The far-reaching rules, first proposed in February 2022, are aimed at protecting investors by requiring detailed quarterly reporting on performance, prohibiting secret side deals that give better terms to some investors and limiting what expenses private managers can pass on to their clients.
If the SEC adopts them unchanged at its open meeting on Wednesday, they would capture not just tens of thousands of US private funds but also overseas managers who take money from American investors.
The changes would be the most significant overhaul since at least the 2010 Dodd-Frank financial reform law for an industry with $25tn in assets, and “potentially ever”, said Christine Lombardo, an attorney at Morgan Lewis.
“For the first time, really, the SEC, especially in the institutional space, [would be] effectively dictating what terms you can and can’t give in the context of institutional arrangements between private fund managers and their investors,” she said.
Industry groups warn that because the rules do not exempt existing arrangements, tens of thousands of contracts with investors, some of them decades old, will have to be torn up and renegotiated within the next 12 months. Several are threatening to file a lawsuit, arguing that the SEC is improperly trying to control investment terms by limiting what funds and clients can agree to.
“If the rules come out as proposed, we feel the SEC would be exceeding its statutory authority,” said Jack Inglis, chief executive of the London-based Alternative Investment Management Association. “It really upends the whole concept of freedom of contract between buyer and seller.”
Jennifer Han, chief counsel of the US-based Managed Funds Association, said: “They have failed to identify a market failure and they haven’t done a proper cost-benefit analysis.”

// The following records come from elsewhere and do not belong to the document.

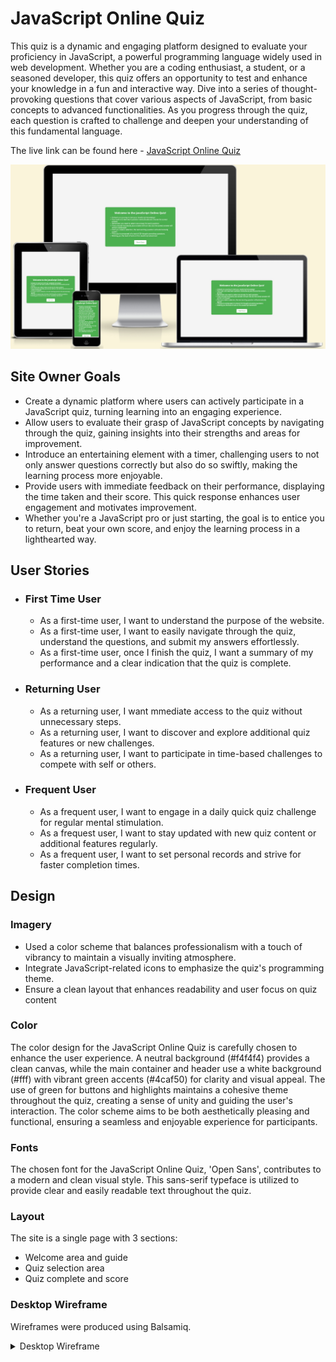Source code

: # JavaScript Online Quiz

This quiz is a dynamic and engaging platform designed to evaluate your proficiency in JavaScript, a powerful programming language widely used in web development. Whether you are a coding enthusiast, a student, or a seasoned developer, this quiz offers an opportunity to test and enhance your knowledge in a fun and interactive way.
Dive into a series of thought-provoking questions that cover various aspects of JavaScript, from basic concepts to advanced functionalities. As you progress through the quiz, each question is crafted to challenge and deepen your understanding of this fundamental language.

The live link can be found here - [JavaScript Online Quiz](https://saraabbasinz.github.io/online-quiz/)

![JavaScript Online Quiz Am I Responsive Image](assets/images/quiz-responsive.jpg)

## Site Owner Goals
- Create a dynamic platform where users can actively participate in a JavaScript quiz, turning learning into an engaging experience.
- Allow users to evaluate their grasp of JavaScript concepts by navigating through the quiz, gaining insights into their strengths and areas for improvement.
- Introduce an entertaining element with a timer, challenging users to not only answer questions correctly but also do so swiftly, making the learning process more enjoyable.
- Provide users with immediate feedback on their performance, displaying the time taken and their score. This quick response enhances user engagement and motivates improvement.
- Whether you're a JavaScript pro or just starting, the goal is to entice you to return, beat your own score, and enjoy the learning process in a lighthearted way.

## User Stories

- ### First Time User
  - As a first-time user, I want to understand the purpose of the website.
  - As a first-time user, I want to easily navigate through the quiz, understand the questions, and submit my answers effortlessly.
  - As a first-time user, once I finish the quiz, I want a summary of my performance and a clear indication that the quiz is complete.

- ### Returning User
  - As a returning user, I want mmediate access to the quiz without unnecessary steps.
  - As a returning user, I want to discover and explore additional quiz features or new challenges.
  - As a returning user, I want to participate in time-based challenges to compete with self or others.

- ### Frequent User
  - As a frequent user, I want to engage in a daily quick quiz challenge for regular mental stimulation.
  - As a frequest user, I want to stay updated with new quiz content or additional features regularly.
  - As a frequent user, I want to set personal records and strive for faster completion times.


## Design

### Imagery
- Used a color scheme that balances professionalism with a touch of vibrancy to maintain a visually inviting atmosphere.
- Integrate JavaScript-related icons to emphasize the quiz's programming theme.
- Ensure a clean layout that enhances readability and user focus on quiz content

### Color
The color design for the JavaScript Online Quiz is carefully chosen to enhance the user experience. A neutral background (#f4f4f4) provides a clean canvas, while the main container and header use a white background (#fff) with vibrant green accents (#4caf50) for clarity and visual appeal. The use of green for buttons and highlights maintains a cohesive theme throughout the quiz, creating a sense of unity and guiding the user's interaction. The color scheme aims to be both aesthetically pleasing and functional, ensuring a seamless and enjoyable experience for participants.

### Fonts
The chosen font for the JavaScript Online Quiz, 'Open Sans', contributes to a modern and clean visual style. This sans-serif typeface is utilized to provide clear and easily readable text throughout the quiz.

### Layout
The site is a single page with 3 sections:
  - Welcome area and guide
  - Quiz selection area
  - Quiz complete and score

### Desktop Wireframe
Wireframes were produced using Balsamiq.
<details>

 <summary>Desktop Wireframe</summary>

![Desktop Wireframe](assets/images/)
 </details>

The SEC declined to comment, but chair Gary Gensler defended the reach of the proposal earlier this year, saying: “Congress said we had a role to consider efficiency and competition in the capital markets . . . They didn’t leave out so-called sophisticated investors.”

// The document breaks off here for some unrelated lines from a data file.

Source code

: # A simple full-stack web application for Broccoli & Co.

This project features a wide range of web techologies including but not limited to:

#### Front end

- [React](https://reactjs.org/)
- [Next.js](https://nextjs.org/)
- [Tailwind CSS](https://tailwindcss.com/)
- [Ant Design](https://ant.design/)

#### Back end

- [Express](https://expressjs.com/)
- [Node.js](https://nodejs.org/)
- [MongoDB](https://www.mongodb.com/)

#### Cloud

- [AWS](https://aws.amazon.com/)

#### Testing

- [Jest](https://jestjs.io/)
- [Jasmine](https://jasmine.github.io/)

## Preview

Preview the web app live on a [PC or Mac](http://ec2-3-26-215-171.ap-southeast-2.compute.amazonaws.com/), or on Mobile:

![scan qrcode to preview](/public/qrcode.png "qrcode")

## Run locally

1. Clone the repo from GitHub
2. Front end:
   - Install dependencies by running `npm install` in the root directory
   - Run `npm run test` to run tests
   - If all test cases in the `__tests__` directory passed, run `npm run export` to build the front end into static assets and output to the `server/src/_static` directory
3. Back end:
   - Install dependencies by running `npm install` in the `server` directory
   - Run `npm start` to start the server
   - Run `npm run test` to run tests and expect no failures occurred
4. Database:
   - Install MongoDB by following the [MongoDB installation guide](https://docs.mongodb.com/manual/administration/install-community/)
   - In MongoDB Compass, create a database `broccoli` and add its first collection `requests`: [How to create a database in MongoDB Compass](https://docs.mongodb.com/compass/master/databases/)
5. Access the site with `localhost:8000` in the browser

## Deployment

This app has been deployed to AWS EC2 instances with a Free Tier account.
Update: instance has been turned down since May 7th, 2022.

Consumer groups have said the proposals improve accountability and transparency in a rapidly growing sector that receives trillions of dollars in public pension money and is increasingly seeking money from very wealthy individuals.
They particularly praised the SEC for requiring increased disclosure and proposing to ban side agreements that give some investors more favourable terms on crucial issues such as redemption limits.
“This industry is full of conflicts of interest and shady side agreements . . . The private fund advisers are making a killing in the shadows,” said Dennis Kelleher, chief executive of Better Markets, a financial reform group.
Fund managers are particularly exercised by a rule that makes managers financially liable for “negligence” rather than a harder-to-meet standard of “gross negligence”. They said it would curtail innovation and returns by making managers more reluctant to try novel strategies.
The overseas fund industry could be hit as well. Two-thirds of new private market investment came from North America last year, according to a McKinsey study.
“Many London-based fund managers who have US investors are going to be subject to these rigid US rules,” said Marc Elovitz, partner at Schulte Roth & Zabel. “It could cut US investors off from a lot of these funds.”